Conspiracy in Death (In Death #8)(11)



"Good choice. It's the best in the city, and likely the best on the East Coast." Considering, Roarke leaned back against his desk. "They took his heart?"

"That's right. He was a brewhead, an addict. His body was worn down. Morris says the heart was no good anyway. The guy Would've been dead in six months." She stopped pacing and faced him, tucking her thumbs in his front pockets. "What do you know about organ trading on the black market?"

"It wasn't something I dabbled in, even in my more... flexible days," he added with a faint smile. "But the advances in man-made organs, the supply still available from accidental deaths, the strides in health care and organ building all have cut the market for street organs down to nothing. That area peaked about thirty years ago."

"How much for a heart off the street?" she demanded.

"I really don't know." His brow winged up, and a smile ghosted around that sexy poet's mouth. "Do you want me to find out?"

"I can find out myself." She began to pace again. "What do you do on that board?"

"I'm an adviser. My own R and D department has a medical arm that cooperates and assists Drake's. We have a contract with the center. We supply medical equipment, machines, computers." He smiled again. "Artificial organs. Drake's R and D deals primarily with pharmaceuticals, prostheses, chemicals. We both manufacture replacement organs."

"You make hearts?"

"Among other things. We don't deal in live tissue."

"Who's the best surgeon on staff?"

"Colin Cagney is the chief of staff. You've met him," Roarke added.

She only grunted. How could she remember all the people she'd met in some social arena since Roarke came into her life? "Wonder if he makes -- what did they call them -- home calls?"

"House calls," Roarke corrected with a hint of a smile. "I can't quite see the distinguished Dr. Cagney performing illegal surgery in a sidewalk sleeper's crib."

"Maybe I'll have a different vision once I meet him again." She let out a deep sigh and tunneled her fingers through her hair. "Sorry to interrupt your day."

"Interrupt it a bit longer," he suggested and indulged himself by crossing to her and rubbing his thumb over her full bottom lip. "Have lunch with me."

"Can't. I've got more legwork." But the light friction on her lip made it curve. "So, what were you buying?"

"Australia," he said then laughed when she gaped at him. "Just a small piece of it." Delighted with her reaction, he yanked her close for a quick, hard kiss."Christ, I adore you, Eve."

"Yeah, well. Good." It continually left her hot and loose to hear it. To know it. "I gotta go."

"Would you like me to see what I can find out about organ research at Drake?"

"That's my job, and I know how to do it. It'd be really nice if you didn't get mixed up in this one. Just... go buy the rest of Australia or something. I'll see you at home."

"Lieutenant?" He turned to his desk, opened a drawer. Knowing how she worked, he tossed her an energy bar. "Your lunch, I imagine."

It made her grin as she tucked it in her pocket. "Thanks."

When she closed the door behind her, he glanced at his wrist unit. Twenty minutes before his next meeting, Roarke calculated. Time enough.

He took a seat at his computer, smiled a little as he thought of his wife, then called up data on the Drake Center.

CHAPTER THREE

Eve discovered it was just as well she hadn't gone after Mira first. The doctor was out. She shot off a quick E-mail requesting a case consult the following day, then headed down to Drake.

It was one of those block-stretching buildings she'd seen hundreds of times and never paid attention to.
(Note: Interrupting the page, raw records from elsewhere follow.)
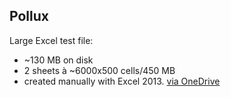 ## Pollux
Large Excel test file:
- ~130 MB on disk 
- 2 sheets à ~6000x500 cells/450 MB
- created manually with Excel 2013.
[via OneDrive](https://onedrive.live.com/redir?resid=48FFA0560F4FC7E2!32731&authkey=!ANg55j9a_t8vWdY&ithint=file%2cxlsx)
Before Roarke, that is. Since then, he had dragged, strong-armed, or carried her into their emergency treatment centers a number of times. When, she thought now, she'd have been perfectly fine with a first aid kit and a nap.
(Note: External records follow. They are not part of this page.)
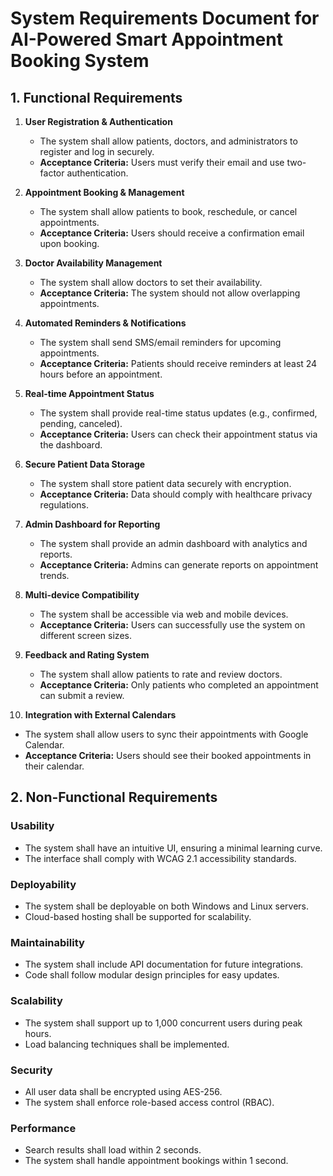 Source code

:# System Requirements Document for AI-Powered Smart Appointment Booking System

## 1. Functional Requirements

1. **User Registration & Authentication**  
   - The system shall allow patients, doctors, and administrators to register and log in securely.
   - **Acceptance Criteria:** Users must verify their email and use two-factor authentication.

2. **Appointment Booking & Management**  
   - The system shall allow patients to book, reschedule, or cancel appointments.
   - **Acceptance Criteria:** Users should receive a confirmation email upon booking.

3. **Doctor Availability Management**  
   - The system shall allow doctors to set their availability.
   - **Acceptance Criteria:** The system should not allow overlapping appointments.

4. **Automated Reminders & Notifications**  
   - The system shall send SMS/email reminders for upcoming appointments.
   - **Acceptance Criteria:** Patients should receive reminders at least 24 hours before an appointment.

5. **Real-time Appointment Status**  
   - The system shall provide real-time status updates (e.g., confirmed, pending, canceled).
   - **Acceptance Criteria:** Users can check their appointment status via the dashboard.

6. **Secure Patient Data Storage**  
   - The system shall store patient data securely with encryption.
   - **Acceptance Criteria:** Data should comply with healthcare privacy regulations.

7. **Admin Dashboard for Reporting**  
   - The system shall provide an admin dashboard with analytics and reports.
   - **Acceptance Criteria:** Admins can generate reports on appointment trends.

8. **Multi-device Compatibility**  
   - The system shall be accessible via web and mobile devices.
   - **Acceptance Criteria:** Users can successfully use the system on different screen sizes.

9. **Feedback and Rating System**  
   - The system shall allow patients to rate and review doctors.
   - **Acceptance Criteria:** Only patients who completed an appointment can submit a review.

10. **Integration with External Calendars**  
   - The system shall allow users to sync their appointments with Google Calendar.
   - **Acceptance Criteria:** Users should see their booked appointments in their calendar.

## 2. Non-Functional Requirements

### **Usability**  
- The system shall have an intuitive UI, ensuring a minimal learning curve.
- The interface shall comply with WCAG 2.1 accessibility standards.

### **Deployability**  
- The system shall be deployable on both Windows and Linux servers.
- Cloud-based hosting shall be supported for scalability.

### **Maintainability**  
- The system shall include API documentation for future integrations.
- Code shall follow modular design principles for easy updates.

### **Scalability**  
- The system shall support up to 1,000 concurrent users during peak hours.
- Load balancing techniques shall be implemented.

### **Security**  
- All user data shall be encrypted using AES-256.
- The system shall enforce role-based access control (RBAC).

### **Performance**  
- Search results shall load within 2 seconds.
- The system shall handle appointment bookings within 1 second.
She hated hospitals. The fact that she was going into this one as a cop and not a patient didn't seem to make a difference.

The original building was an old and distinguished brownstone that had been lovingly, and she imagined expensively, preserved. Structures sheer and white speared up from it, out from it, joined together by the shimmering tubes of breezeways, the circling ring of glides that glinted silver.

There were juts of white that formed what she supposed might be restaurants, gift shops, or other areas where staff or visitors or patients might be allowed to gather and enjoy the view. And delude themselves that they weren't in a structure full of the sick and suffering.

Because her vehicle's computer was more reliable than her office unit, she was able to access some general data. The Drake Center was more of a city within a city than a health center. It contained training facilities, teaching facilities, labs, trauma units, surgeries, patient rooms and suites, a variety of staff lounges, and visitor waiting areas as one would expect from a medical center.

But in addition, it held a dozen restaurants -- two of which were rated five star -- fifteen chapels, an elegant little hotel for the family and friends of patients who wished to remain close by, a small, exclusive shopping arcade, three theaters, and five full-service salons.